NASA has stated that 100 million worlds within our Milky Way galaxy might be hosting alien lives, which would be discovered within two decades.
The space agency outlined a plan to hunt for alien life, using the current telescope technology during a meeting at the Washington headquarters on Monday. The team of scientists will be launching what has been called Transiting Exoplanet Surveying Satellite in 2017, in a bid to explore the greater depths of the universe in search for lives beyond earth.
The NSA administration and scientists are now sure that humans will be able to prove that we are not alone, within the next 20 years or so.

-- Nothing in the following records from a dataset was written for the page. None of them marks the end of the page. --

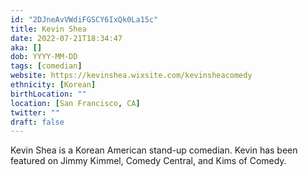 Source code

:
 ```yaml
---
id: "2DJneAvVWdiFGSCY6IxQk0La15c"
title: Kevin Shea
date: 2022-07-21T18:34:47
aka: []
dob: YYYY-MM-DD
tags: [comedian]
website: https://kevinshea.wixsite.com/kevinsheacomedy
ethnicity: [Korean]
birthLocation: ""
location: [San Francisco, CA]
twitter: ""
draft: false
---
```


Kevin Shea is a Korean American stand-up comedian. Kevin has been featured on
Jimmy Kimmel, Comedy Central, and Kims of Comedy.
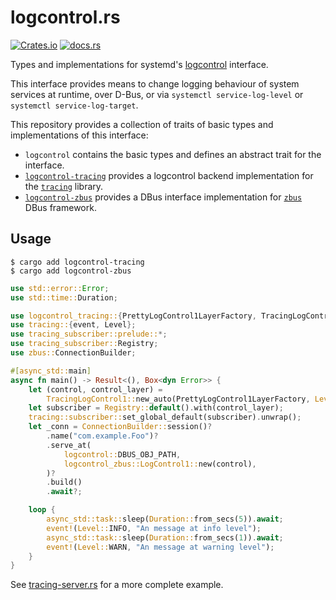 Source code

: # logcontrol.rs

[![Crates.io](https://img.shields.io/crates/v/logcontrol)](https://crates.io/crates/logcontrol)
[![docs.rs](https://img.shields.io/docsrs/logcontrol)](https://docs.rs/logcontrol)

Types and implementations for systemd's [logcontrol] interface.

This interface provides means to change logging behaviour of system services at runtime, over D-Bus, or via `systemctl service-log-level` or `systemctl service-log-target`.

This repository provides a collection of traits of basic types and implementations of this interface:

- `logcontrol` contains the basic types and defines an abstract trait for the interface.
- [`logcontrol-tracing`](https://github.com/swsnr/logcontrol.rs/tree/main/tracing) provides a logcontrol backend implementation for the [`tracing`][tracing] library.
- [`logcontrol-zbus`](https://github.com/swsnr/logcontrol.rs/tree/main/zbus) provides a DBus interface implementation for [`zbus`][zbus] DBus framework.

[logcontrol]: https://www.freedesktop.org/software/systemd/man/org.freedesktop.LogControl1.html#
[tracing]: https://github.com/tokio-rs/tracing
[zbus]: https://github.com/dbus2/zbus

## Usage

```console
$ cargo add logcontrol-tracing
$ cargo add logcontrol-zbus
```

```rust
use std::error::Error;
use std::time::Duration;

use logcontrol_tracing::{PrettyLogControl1LayerFactory, TracingLogControl1};
use tracing::{event, Level};
use tracing_subscriber::prelude::*;
use tracing_subscriber::Registry;
use zbus::ConnectionBuilder;

#[async_std::main]
async fn main() -> Result<(), Box<dyn Error>> {
    let (control, control_layer) =
        TracingLogControl1::new_auto(PrettyLogControl1LayerFactory, Level::INFO)?;
    let subscriber = Registry::default().with(control_layer);
    tracing::subscriber::set_global_default(subscriber).unwrap();
    let _conn = ConnectionBuilder::session()?
        .name("com.example.Foo")?
        .serve_at(
            logcontrol::DBUS_OBJ_PATH,
            logcontrol_zbus::LogControl1::new(control),
        )?
        .build()
        .await?;

    loop {
        async_std::task::sleep(Duration::from_secs(5)).await;
        event!(Level::INFO, "An message at info level");
        async_std::task::sleep(Duration::from_secs(1)).await;
        event!(Level::WARN, "An message at warning level");
    }
}
```

See [tracing-server.rs](https://github.com/swsnr/logcontrol.rs/blob/main/zbus/examples/tracing-server.rs) for a more complete example.
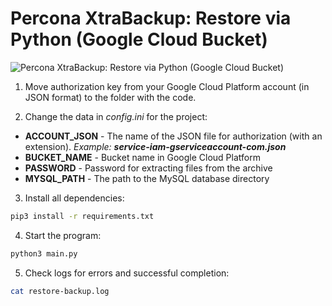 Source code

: # Percona XtraBackup: Restore via Python (Google Cloud Bucket)

![Percona XtraBackup: Restore via Python (Google Cloud Bucket)](https://i.ibb.co/BrzKcjJ/1234.png)

1. Move authorization key from your Google Cloud Platform account (in JSON format) to the folder with the code.

2. Change the data in *config.ini* for the project:

- **ACCOUNT_JSON** - The name of the JSON file for authorization (with an extension). *Example:* ***service-iam-gserviceaccount-com.json***
- **BUCKET_NAME** - Bucket name in Google Cloud Platform
- **PASSWORD** - Password for extracting files from the archive
- **MYSQL_PATH** - The path to the MySQL database directory

3. Install all dependencies:

```sh
pip3 install -r requirements.txt  
```

4. Start the program:

```sh
python3 main.py
```

5. Check logs for errors and successful completion:
```sh
cat restore-backup.log
```
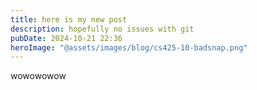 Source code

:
 ```yaml
---
title: here is my new post
description: hopefully no issues with git
pubDate: 2024-10-21 22:36
heroImage: "@assets/images/blog/cs425-10-badsnap.png"
---
```

wowowowow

"Just imagine the moment, when we find potential signatures of life. Imagine the moment when the world wakes up and the human race realizes that its long loneliness in time and space may be over - the possibility we're no longer alone in the universe," CBS quoted Matt Mountain, director at the Space Telescope Science Institute in Baltimore, who is planning to launch the James Webb Space Telescope in 2018.
"What we didn't know five years ago is that perhaps 10 to 20 percent of stars around us have Earth-size planets in the habitable zone," Mountain continued. "It's within our grasp to pull off a discovery that will change the world forever."
The estimate that 100 million worlds within our Milky Way galaxy are capable of sustaining alien life is derived from a "conservative" calculation on the 17-billion Earth-sized worlds the scientists claim to be orbiting the 100 billion stars in the galaxy.
Various technology present both on the ground as well as in space - including the Hubble Space Telescope, the Kepler Space Telescope and the Spitzer Space Telescope - will be able to find if there is water in a particular planet - an essential sign of the possibility of alien life.
"I think in the next 20 years we will find out we are not alone in the universe," said NASA astronomer Kevin Hand, who suggested that alien life may exist on Jupiter's moon Europa.